En maîtrisant l'oxygène dissous, on conserve le fruité et la sucrosité qui plaisent
Installé depuis 1997 sur les terres du Château du Hâ, Cédric Moreau fait de la gestion de l'oxygène dissous sa priorité. ' Tout a commencé en 2000, à la suite de la rencontre avec Patrick Ducournau d'Oenodev, qui travaille sur la micro-oxygénation des vins ', explique Cédric Moreau. L'intéressé est à la fois vigneron et consultant sur le Médoc pour Oenodev.
' L'objectif du contrôle et de la maîtrise de l'oxygène dissous, c'est de préserver le fruité initialement présent dans la baie de raisin, avec des nuances plus ou moins cuites en fonction de la maturité. ' Pour y parvenir, en 2000, Cédric Moreau achète un oxymètre LDO.
Cet appareil mesure la quantité d'oxygène dissous dans un vin. ' On s'en sert avant et après un pompage ou un transfert pour en mesurer l'effet. On peut alors choisir ou adapter le process qui colle le mieux à nos objectifs de produits. '
Cédric Moreau utilise l'oxymètre sur sa propriété, mais aussi dans les chais qu'il est amené à conseiller pour le compte d'Oenodev. Il s'intéresse d'abord au soutirage des barriques, car il sait que c'est l'un des points délicats vis-à-vis de la dissolution d'oxygène dans les vins.
' Dès 2000, on a pu mesurer que lors d'un soutirage de barrique, l'utilisation d'une pompe à gros débit, branchée au moyen de réducteurs sur des manches de petits diamètres et d'une canne de soutirage très fine, constitue l'antifruit par excellence ! En effet, après une telle opération, on dépasse les 10 mg d'oxygène par litre de vin, c'est-à-dire la saturation du vin en oxygène. ' De même, cette saturation est vite atteinte ' lorsqu'un joint est défectueux, lorsqu'un raccord est mal serré... '.
Depuis 2001, Cédric Moreau limite les soutirages à leur strict minimum. Il élève le premier et le deuxième vin vingt-deux et douze mois en fûts, sans aucun soutirage, contre une mise au propre auparavant. Il soutire ses barriques avec une pompe à piston à faible débit. Il ne remplit surtout pas la cuve de destination par le bas. Il a toujours été opposé à cette façon de travailler.

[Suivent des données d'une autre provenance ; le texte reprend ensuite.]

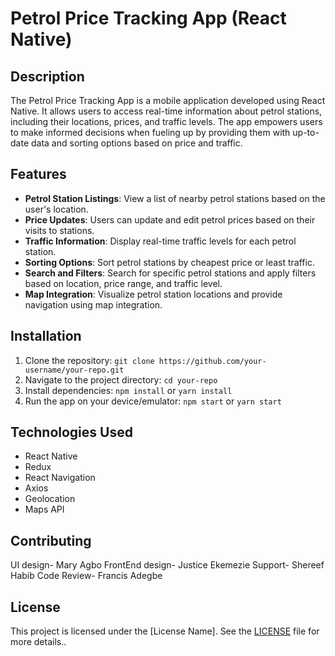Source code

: # Petrol Price Tracking App (React Native)


## Description

The Petrol Price Tracking App is a mobile application developed using React Native. It allows users to access real-time information about petrol stations, including their locations, prices, and traffic levels. The app empowers users to make informed decisions when fueling up by providing them with up-to-date data and sorting options based on price and traffic.

## Features

- **Petrol Station Listings**: View a list of nearby petrol stations based on the user's location.
- **Price Updates**: Users can update and edit petrol prices based on their visits to stations.
- **Traffic Information**: Display real-time traffic levels for each petrol station.
- **Sorting Options**: Sort petrol stations by cheapest price or least traffic.
- **Search and Filters**: Search for specific petrol stations and apply filters based on location, price range, and traffic level.
- **Map Integration**: Visualize petrol station locations and provide navigation using map integration.

## Installation

1. Clone the repository: `git clone https://github.com/your-username/your-repo.git`
2. Navigate to the project directory: `cd your-repo`
3. Install dependencies: `npm install` or `yarn install`
4. Run the app on your device/emulator: `npm start` or `yarn start`

## Technologies Used

- React Native
- Redux
- React Navigation
- Axios
- Geolocation
- Maps API

## Contributing

UI design- Mary Agbo
FrontEnd design-  Justice Ekemezie
Support- Shereef Habib
Code Review- Francis Adegbe

## License

This project is licensed under the [License Name]. See the [LICENSE](LICENSE) file for more details..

Les mesures réalisées dans d'autres châteaux lui donnent raison. ' Lorsqu'on remplit par le bas, on observe un brassage du vin à l'air entre chaque barrique. Dans la cuve, le vin atteint tout de suite la saturation : 10 mg/l d'oxygène dissous. On peut détruire tout le travail accompli jusque-là. En effet, il se forme, en général, une colonne de 5 m d'air dans les manches entre le moment où une barrique se vide et le début du soutirage de la barrique suivante. Si on remplit la cuve par le bas, cet air brasse le vin ! Chez moi, je renvoie le vin par le dessus, en remontant le tuyau au fur et à mesure du remplissage de la cuve. On reste aux alentours de 4 mg/l pendant le soutirage. '
Le deuxième aspect important, vis-à-vis de l'oxygène dissous, est la température du chai lorsqu'on intervient sur le vin. Dès 2000, l'oxymètre a permis de le confirmer. Cédric Moreau remarque qu'un ' vin à 7°C dissout de l'oxygène, mais n'en consomme pratiquement pas. Malgré cela, on perd en fruité. Au-dessus de 18°C, l'effet sur la structure est tel qu'on arrive à une sécheresse en bouche et très vite, on peut se heurter à des problèmes d'oxydation '. Ces constatations sont confirmées par d'autres mesures sur les millésimes suivants. En 2005, le Château du Hâ ne travaille ses vins que lorsque la température est dans une plage de 15 à 18°C.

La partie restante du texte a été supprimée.